## TASK ITEM
Output must match the records, character for character.
**** SOURCE DATA
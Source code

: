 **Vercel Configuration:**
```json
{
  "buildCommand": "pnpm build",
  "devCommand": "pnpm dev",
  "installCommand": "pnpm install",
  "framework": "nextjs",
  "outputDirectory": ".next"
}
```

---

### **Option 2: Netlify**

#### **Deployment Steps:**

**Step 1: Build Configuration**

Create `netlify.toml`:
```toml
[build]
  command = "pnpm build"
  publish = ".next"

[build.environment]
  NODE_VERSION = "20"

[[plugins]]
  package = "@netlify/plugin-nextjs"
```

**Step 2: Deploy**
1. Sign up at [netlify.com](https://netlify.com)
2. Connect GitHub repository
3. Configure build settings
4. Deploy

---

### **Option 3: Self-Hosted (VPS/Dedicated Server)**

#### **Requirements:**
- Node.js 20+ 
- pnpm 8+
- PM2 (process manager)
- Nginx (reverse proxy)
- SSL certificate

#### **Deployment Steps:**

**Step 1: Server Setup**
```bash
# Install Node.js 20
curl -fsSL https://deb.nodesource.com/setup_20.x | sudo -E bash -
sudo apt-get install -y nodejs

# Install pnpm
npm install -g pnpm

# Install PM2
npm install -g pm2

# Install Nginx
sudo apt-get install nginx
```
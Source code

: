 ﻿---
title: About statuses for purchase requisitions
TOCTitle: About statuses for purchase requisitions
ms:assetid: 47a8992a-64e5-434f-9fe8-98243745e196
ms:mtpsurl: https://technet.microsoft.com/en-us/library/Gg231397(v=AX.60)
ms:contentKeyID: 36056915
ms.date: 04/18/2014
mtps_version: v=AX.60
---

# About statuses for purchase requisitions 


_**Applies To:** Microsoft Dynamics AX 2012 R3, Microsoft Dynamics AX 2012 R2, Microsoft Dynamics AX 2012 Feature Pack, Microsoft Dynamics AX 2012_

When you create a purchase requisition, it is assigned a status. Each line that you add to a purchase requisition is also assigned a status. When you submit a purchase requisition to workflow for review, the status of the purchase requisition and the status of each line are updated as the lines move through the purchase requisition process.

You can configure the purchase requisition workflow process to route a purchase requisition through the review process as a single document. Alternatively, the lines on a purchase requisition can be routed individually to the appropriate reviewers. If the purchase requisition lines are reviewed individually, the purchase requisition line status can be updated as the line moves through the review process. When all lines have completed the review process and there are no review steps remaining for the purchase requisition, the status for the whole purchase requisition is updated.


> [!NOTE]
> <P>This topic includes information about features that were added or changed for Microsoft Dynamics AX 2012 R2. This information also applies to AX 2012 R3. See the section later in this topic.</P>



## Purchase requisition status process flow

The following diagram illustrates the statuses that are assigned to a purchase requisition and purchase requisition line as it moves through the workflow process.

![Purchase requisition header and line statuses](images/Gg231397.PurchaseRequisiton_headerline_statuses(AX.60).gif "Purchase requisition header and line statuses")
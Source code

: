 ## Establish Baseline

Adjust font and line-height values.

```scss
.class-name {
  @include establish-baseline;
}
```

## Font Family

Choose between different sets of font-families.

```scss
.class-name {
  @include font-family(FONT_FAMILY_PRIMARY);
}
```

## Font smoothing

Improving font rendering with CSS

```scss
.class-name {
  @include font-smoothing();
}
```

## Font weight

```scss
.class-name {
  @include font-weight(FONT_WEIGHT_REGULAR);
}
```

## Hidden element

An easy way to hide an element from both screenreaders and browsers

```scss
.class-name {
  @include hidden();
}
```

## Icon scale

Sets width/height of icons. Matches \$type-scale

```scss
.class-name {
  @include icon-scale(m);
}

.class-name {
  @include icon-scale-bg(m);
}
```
********
## EXPECTED ANSWER
Source code

: **Vercel Configuration:**
```json
{
  "buildCommand": "pnpm build",
  "devCommand": "pnpm dev",
  "installCommand": "pnpm install",
  "framework": "nextjs",
  "outputDirectory": ".next"
}
```

---

### **Option 2: Netlify**

#### **Deployment Steps:**

**Step 1: Build Configuration**

Create `netlify.toml`:
```toml
[build]
  command = "pnpm build"
  publish = ".next"

[build.environment]
  NODE_VERSION = "20"

[[plugins]]
  package = "@netlify/plugin-nextjs"
```

**Step 2: Deploy**
1. Sign up at [netlify.com](https://netlify.com)
2. Connect GitHub repository
3. Configure build settings
4. Deploy

---

### **Option 3: Self-Hosted (VPS/Dedicated Server)**

#### **Requirements:**
- Node.js 20+ 
- pnpm 8+
- PM2 (process manager)
- Nginx (reverse proxy)
- SSL certificate

#### **Deployment Steps:**

**Step 1: Server Setup**
```bash
# Install Node.js 20
curl -fsSL https://deb.nodesource.com/setup_20.x | sudo -E bash -
sudo apt-get install -y nodejs

# Install pnpm
npm install -g pnpm

# Install PM2
npm install -g pm2

# Install Nginx
sudo apt-get install nginx
```
Source code

: ﻿---
title: About statuses for purchase requisitions
TOCTitle: About statuses for purchase requisitions
ms:assetid: 47a8992a-64e5-434f-9fe8-98243745e196
ms:mtpsurl: https://technet.microsoft.com/en-us/library/Gg231397(v=AX.60)
ms:contentKeyID: 36056915
ms.date: 04/18/2014
mtps_version: v=AX.60
---

# About statuses for purchase requisitions 


_**Applies To:** Microsoft Dynamics AX 2012 R3, Microsoft Dynamics AX 2012 R2, Microsoft Dynamics AX 2012 Feature Pack, Microsoft Dynamics AX 2012_

When you create a purchase requisition, it is assigned a status. Each line that you add to a purchase requisition is also assigned a status. When you submit a purchase requisition to workflow for review, the status of the purchase requisition and the status of each line are updated as the lines move through the purchase requisition process.

You can configure the purchase requisition workflow process to route a purchase requisition through the review process as a single document. Alternatively, the lines on a purchase requisition can be routed individually to the appropriate reviewers. If the purchase requisition lines are reviewed individually, the purchase requisition line status can be updated as the line moves through the review process. When all lines have completed the review process and there are no review steps remaining for the purchase requisition, the status for the whole purchase requisition is updated.


> [!NOTE]
> <P>This topic includes information about features that were added or changed for Microsoft Dynamics AX 2012 R2. This information also applies to AX 2012 R3. See the section later in this topic.</P>



## Purchase requisition status process flow

The following diagram illustrates the statuses that are assigned to a purchase requisition and purchase requisition line as it moves through the workflow process.

![Purchase requisition header and line statuses](images/Gg231397.PurchaseRequisiton_headerline_statuses(AX.60).gif "Purchase requisition header and line statuses")
Source code

: ## Establish Baseline

Adjust font and line-height values.

```scss
.class-name {
  @include establish-baseline;
}
```

## Font Family

Choose between different sets of font-families.

```scss
.class-name {
  @include font-family(FONT_FAMILY_PRIMARY);
}
```

## Font smoothing

Improving font rendering with CSS

```scss
.class-name {
  @include font-smoothing();
}
```

## Font weight

```scss
.class-name {
  @include font-weight(FONT_WEIGHT_REGULAR);
}
```

## Hidden element

An easy way to hide an element from both screenreaders and browsers

```scss
.class-name {
  @include hidden();
}
```

## Icon scale

Sets width/height of icons. Matches \$type-scale

```scss
.class-name {
  @include icon-scale(m);
}

.class-name {
  @include icon-scale-bg(m);
}
```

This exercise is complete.